NEW YORK - United States President George W Bush grimly vowed to avenge September 11's victims as he today honoured the dead at the three sites where hijacked aircraft crashed one year ago, killing more than 3000 people.

Bush arrived on Wednesday afternoon (local time) in New York, the last stop
of his solemn anniversary pilgrimage, to visit the Ground Zero site of the collapsed World Trade Centre. The centre's twin towers fell after being hit by two of the four airliners hijacked by young Arab men in a carefully co-ordinated attack.

Accompanied by his wife, Laura Bush, he laid a wreath in the empty space that once contained the twin towers, and hugged and comforted family members of victims.

Bush was due to address the nation in the evening from Ellis Island, with the Statue of Liberty in the background.

Hours earlier, Bush stood in a grassy field in Shanksville, Pennsylvania, where one jet skidded to a fiery halt after its passengers rebelled against the hijackers.

The president watched silently as a red and white wreath was laid at the site of an old strip mine where Flight 93 slammed into the ground at 920km/h, killing the 40 passengers and crew on board.

Bush regularly hails Flight 93's passengers as the first heroes in the US war on terrorism, but did not speak publicly in Shanksville on Wednesday.

Instead, he exchanged private words with the assembled relatives of crash victims, asking "Are you doing okay?" and telling them "Hang in there", and "God bless you".

The war on terrorism, which began by ousting the Taleban regime in Afghanistan which harboured accused September 11 mastermind Osama bin Laden, has increasingly turned toward Iraq, despite the lack of public evidence linking that country to the attacks on America.

Speaking at the first crash site he visited on Wednesday, the Pentagon, Bush vowed to defeat what he called the merciless fanatics who used the planes as guided missiles.

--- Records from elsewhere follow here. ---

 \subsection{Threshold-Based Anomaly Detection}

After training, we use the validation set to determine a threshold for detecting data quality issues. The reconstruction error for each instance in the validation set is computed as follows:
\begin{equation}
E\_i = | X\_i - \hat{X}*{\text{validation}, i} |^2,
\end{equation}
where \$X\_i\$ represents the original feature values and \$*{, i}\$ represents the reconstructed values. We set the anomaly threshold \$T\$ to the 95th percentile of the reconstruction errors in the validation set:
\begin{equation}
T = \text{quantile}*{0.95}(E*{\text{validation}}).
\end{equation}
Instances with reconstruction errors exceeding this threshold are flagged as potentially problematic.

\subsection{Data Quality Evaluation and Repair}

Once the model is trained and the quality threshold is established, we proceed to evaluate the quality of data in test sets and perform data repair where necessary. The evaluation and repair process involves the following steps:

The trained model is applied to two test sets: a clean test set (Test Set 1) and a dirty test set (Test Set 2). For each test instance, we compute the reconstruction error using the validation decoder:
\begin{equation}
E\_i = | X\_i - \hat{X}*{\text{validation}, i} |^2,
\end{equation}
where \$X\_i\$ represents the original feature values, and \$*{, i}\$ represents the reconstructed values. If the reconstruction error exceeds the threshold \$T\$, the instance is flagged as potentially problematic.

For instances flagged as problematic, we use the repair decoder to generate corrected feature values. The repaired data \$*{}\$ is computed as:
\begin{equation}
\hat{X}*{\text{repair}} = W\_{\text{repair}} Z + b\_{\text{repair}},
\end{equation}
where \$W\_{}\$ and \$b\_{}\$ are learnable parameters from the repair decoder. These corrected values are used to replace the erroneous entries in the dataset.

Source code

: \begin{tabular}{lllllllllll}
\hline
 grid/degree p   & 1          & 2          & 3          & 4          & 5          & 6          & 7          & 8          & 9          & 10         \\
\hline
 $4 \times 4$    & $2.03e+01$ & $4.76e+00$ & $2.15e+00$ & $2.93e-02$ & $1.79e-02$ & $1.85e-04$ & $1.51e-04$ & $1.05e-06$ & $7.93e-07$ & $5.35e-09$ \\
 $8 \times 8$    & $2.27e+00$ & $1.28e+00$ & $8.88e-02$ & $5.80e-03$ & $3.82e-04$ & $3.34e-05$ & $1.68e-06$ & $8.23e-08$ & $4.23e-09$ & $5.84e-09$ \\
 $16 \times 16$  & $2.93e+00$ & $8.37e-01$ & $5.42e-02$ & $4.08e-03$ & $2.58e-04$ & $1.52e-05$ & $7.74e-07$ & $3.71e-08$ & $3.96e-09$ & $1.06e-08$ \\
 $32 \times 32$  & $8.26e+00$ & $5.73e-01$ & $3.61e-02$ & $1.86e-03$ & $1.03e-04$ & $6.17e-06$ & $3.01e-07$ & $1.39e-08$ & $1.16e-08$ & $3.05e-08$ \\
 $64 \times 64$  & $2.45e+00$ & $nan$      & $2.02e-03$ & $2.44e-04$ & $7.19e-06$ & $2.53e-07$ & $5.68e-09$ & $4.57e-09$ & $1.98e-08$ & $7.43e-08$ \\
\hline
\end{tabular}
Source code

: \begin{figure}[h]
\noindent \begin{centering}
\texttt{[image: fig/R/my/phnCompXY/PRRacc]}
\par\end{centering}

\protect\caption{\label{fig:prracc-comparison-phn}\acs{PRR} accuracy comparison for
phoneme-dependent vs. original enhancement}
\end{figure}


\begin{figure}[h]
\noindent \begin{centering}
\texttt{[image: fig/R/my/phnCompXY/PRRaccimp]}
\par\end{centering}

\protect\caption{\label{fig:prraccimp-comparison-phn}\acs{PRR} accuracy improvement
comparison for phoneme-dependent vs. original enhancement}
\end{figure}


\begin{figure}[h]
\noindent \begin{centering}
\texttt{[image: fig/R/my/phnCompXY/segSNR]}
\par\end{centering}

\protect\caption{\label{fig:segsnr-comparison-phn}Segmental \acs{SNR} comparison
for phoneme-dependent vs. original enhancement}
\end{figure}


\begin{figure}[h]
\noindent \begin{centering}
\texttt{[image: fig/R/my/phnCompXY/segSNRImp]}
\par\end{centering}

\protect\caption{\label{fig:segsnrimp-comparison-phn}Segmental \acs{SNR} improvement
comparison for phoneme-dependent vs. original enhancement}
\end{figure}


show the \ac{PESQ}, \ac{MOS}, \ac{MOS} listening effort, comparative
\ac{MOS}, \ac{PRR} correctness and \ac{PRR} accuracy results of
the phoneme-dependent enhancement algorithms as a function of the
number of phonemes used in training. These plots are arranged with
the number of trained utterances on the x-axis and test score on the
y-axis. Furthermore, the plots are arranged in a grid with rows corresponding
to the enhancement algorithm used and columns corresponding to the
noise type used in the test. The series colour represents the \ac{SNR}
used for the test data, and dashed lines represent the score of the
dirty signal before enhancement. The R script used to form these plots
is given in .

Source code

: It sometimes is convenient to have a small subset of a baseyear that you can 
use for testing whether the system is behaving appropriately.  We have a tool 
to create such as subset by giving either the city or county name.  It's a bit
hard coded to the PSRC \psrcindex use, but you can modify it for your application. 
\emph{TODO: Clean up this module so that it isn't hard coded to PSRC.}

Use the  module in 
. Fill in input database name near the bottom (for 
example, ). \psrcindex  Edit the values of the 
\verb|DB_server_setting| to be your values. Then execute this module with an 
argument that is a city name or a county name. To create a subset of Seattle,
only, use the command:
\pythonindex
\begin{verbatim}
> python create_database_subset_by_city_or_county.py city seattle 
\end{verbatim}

"The murder of innocents cannot be explained, only endured. And though they died in tragedy, they did not die in vain," Bush said on a mild, sunny morning much like the one last year on which 184 people, excluding the five hijackers, were killed at the headquarters of the US armed forces.

The president vowed to prevail in the war on terrorism he launched after September 11.

"Today, we remember each life. We rededicate this proud symbol. And we renew our commitment to win the war that began here," Bush said.

With 13,500 people at an outdoor ceremony, Bush watched as a huge, fluttering American flag was unfurled from the newly rebuilt face of the Pentagon that was a smoking hulk of twisted metal, broken stone and shattered glass after the plane hit.

A small handwritten sign reading "Marian we miss you", barely legible through the dust still coating the new construction, was taped to the inside of a Pentagon window, a reminder of the victims in the attacks.

White House spokesman Ari Fleischer described Bush's mood as he headed to New York as "reflective and resolute". He said the day served as a "reminder of why it's so important for the president of the United States to be resolute, to see through beyond today to make sure our nation is still protected".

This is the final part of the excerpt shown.